HOW TO COMPLETE THIS TASK:
Please repeat every line below exactly, from the first to the last.

DATA UNDER STUDY:

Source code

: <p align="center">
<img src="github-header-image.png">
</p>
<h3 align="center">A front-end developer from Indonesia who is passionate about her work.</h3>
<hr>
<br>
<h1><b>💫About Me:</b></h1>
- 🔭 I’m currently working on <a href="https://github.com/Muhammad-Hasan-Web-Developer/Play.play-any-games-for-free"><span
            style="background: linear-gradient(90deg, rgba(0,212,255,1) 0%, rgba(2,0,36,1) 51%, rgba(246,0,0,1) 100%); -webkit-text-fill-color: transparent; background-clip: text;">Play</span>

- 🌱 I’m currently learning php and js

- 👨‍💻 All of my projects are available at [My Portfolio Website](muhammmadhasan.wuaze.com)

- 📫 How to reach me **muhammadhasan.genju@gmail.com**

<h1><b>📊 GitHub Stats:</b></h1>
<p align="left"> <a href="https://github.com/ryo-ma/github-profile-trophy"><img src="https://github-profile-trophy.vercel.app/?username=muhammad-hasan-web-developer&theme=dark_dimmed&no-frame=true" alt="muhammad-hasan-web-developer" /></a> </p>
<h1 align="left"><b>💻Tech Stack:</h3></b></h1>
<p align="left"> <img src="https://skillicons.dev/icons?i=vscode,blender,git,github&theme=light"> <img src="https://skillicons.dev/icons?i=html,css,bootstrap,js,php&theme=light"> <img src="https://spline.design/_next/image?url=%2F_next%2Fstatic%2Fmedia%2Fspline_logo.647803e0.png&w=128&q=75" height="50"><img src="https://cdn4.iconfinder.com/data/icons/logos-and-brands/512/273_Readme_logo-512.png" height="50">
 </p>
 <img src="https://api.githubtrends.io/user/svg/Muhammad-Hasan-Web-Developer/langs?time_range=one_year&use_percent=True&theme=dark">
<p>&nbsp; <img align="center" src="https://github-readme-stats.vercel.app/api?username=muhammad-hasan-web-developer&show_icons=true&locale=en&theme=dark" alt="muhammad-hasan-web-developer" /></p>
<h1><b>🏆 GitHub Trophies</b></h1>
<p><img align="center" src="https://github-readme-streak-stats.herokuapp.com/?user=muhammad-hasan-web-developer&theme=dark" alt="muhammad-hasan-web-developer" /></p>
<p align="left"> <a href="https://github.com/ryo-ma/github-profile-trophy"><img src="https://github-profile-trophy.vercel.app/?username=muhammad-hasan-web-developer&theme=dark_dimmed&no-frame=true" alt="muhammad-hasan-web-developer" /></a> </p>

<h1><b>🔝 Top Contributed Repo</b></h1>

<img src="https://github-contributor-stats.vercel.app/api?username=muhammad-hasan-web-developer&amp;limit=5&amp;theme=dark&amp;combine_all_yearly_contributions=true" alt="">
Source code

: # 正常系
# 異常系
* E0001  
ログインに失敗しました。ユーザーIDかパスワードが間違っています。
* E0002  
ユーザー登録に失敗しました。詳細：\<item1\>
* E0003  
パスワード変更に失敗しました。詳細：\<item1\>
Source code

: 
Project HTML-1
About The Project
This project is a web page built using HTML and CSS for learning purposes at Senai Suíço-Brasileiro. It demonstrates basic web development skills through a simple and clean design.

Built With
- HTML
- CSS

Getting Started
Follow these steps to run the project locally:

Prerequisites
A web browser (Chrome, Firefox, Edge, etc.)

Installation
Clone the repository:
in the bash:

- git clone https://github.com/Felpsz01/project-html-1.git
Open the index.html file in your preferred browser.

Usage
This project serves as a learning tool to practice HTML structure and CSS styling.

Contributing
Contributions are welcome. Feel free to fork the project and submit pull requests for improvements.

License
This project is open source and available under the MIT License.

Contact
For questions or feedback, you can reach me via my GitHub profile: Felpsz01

ANSWER TO THE PROBLEM:
Source code

: <p align="center">
<img src="github-header-image.png">
</p>
<h3 align="center">A front-end developer from Indonesia who is passionate about her work.</h3>
<hr>
<br>
<h1><b>💫About Me:</b></h1>
- 🔭 I’m currently working on <a href="https://github.com/Muhammad-Hasan-Web-Developer/Play.play-any-games-for-free"><span
            style="background: linear-gradient(90deg, rgba(0,212,255,1) 0%, rgba(2,0,36,1) 51%, rgba(246,0,0,1) 100%); -webkit-text-fill-color: transparent; background-clip: text;">Play</span>

- 🌱 I’m currently learning php and js

- 👨‍💻 All of my projects are available at [My Portfolio Website](muhammmadhasan.wuaze.com)

- 📫 How to reach me **muhammadhasan.genju@gmail.com**

<h1><b>📊 GitHub Stats:</b></h1>
<p align="left"> <a href="https://github.com/ryo-ma/github-profile-trophy"><img src="https://github-profile-trophy.vercel.app/?username=muhammad-hasan-web-developer&theme=dark_dimmed&no-frame=true" alt="muhammad-hasan-web-developer" /></a> </p>
<h1 align="left"><b>💻Tech Stack:</h3></b></h1>
<p align="left"> <img src="https://skillicons.dev/icons?i=vscode,blender,git,github&theme=light"> <img src="https://skillicons.dev/icons?i=html,css,bootstrap,js,php&theme=light"> <img src="https://spline.design/_next/image?url=%2F_next%2Fstatic%2Fmedia%2Fspline_logo.647803e0.png&w=128&q=75" height="50"><img src="https://cdn4.iconfinder.com/data/icons/logos-and-brands/512/273_Readme_logo-512.png" height="50">
 </p>
 <img src="https://api.githubtrends.io/user/svg/Muhammad-Hasan-Web-Developer/langs?time_range=one_year&use_percent=True&theme=dark">
<p>&nbsp; <img align="center" src="https://github-readme-stats.vercel.app/api?username=muhammad-hasan-web-developer&show_icons=true&locale=en&theme=dark" alt="muhammad-hasan-web-developer" /></p>
<h1><b>🏆 GitHub Trophies</b></h1>
<p><img align="center" src="https://github-readme-streak-stats.herokuapp.com/?user=muhammad-hasan-web-developer&theme=dark" alt="muhammad-hasan-web-developer" /></p>
<p align="left"> <a href="https://github.com/ryo-ma/github-profile-trophy"><img src="https://github-profile-trophy.vercel.app/?username=muhammad-hasan-web-developer&theme=dark_dimmed&no-frame=true" alt="muhammad-hasan-web-developer" /></a> </p>

<h1><b>🔝 Top Contributed Repo</b></h1>

<img src="https://github-contributor-stats.vercel.app/api?username=muhammad-hasan-web-developer&amp;limit=5&amp;theme=dark&amp;combine_all_yearly_contributions=true" alt="">
Source code

: # 正常系
# 異常系
* E0001  
ログインに失敗しました。ユーザーIDかパスワードが間違っています。
* E0002  
ユーザー登録に失敗しました。詳細：\<item1\>
* E0003  
パスワード変更に失敗しました。詳細：\<item1\>
Source code

: 
Project HTML-1
About The Project
This project is a web page built using HTML and CSS for learning purposes at Senai Suíço-Brasileiro. It demonstrates basic web development skills through a simple and clean design.

Built With
- HTML
- CSS

Getting Started
Follow these steps to run the project locally:

Prerequisites
A web browser (Chrome, Firefox, Edge, etc.)

Installation
Clone the repository:
in the bash:

- git clone https://github.com/Felpsz01/project-html-1.git
Open the index.html file in your preferred browser.

Usage
This project serves as a learning tool to practice HTML structure and CSS styling.

Contributing
Contributions are welcome. Feel free to fork the project and submit pull requests for improvements.

License
This project is open source and available under the MIT License.

Contact
For questions or feedback, you can reach me via my GitHub profile: Felpsz01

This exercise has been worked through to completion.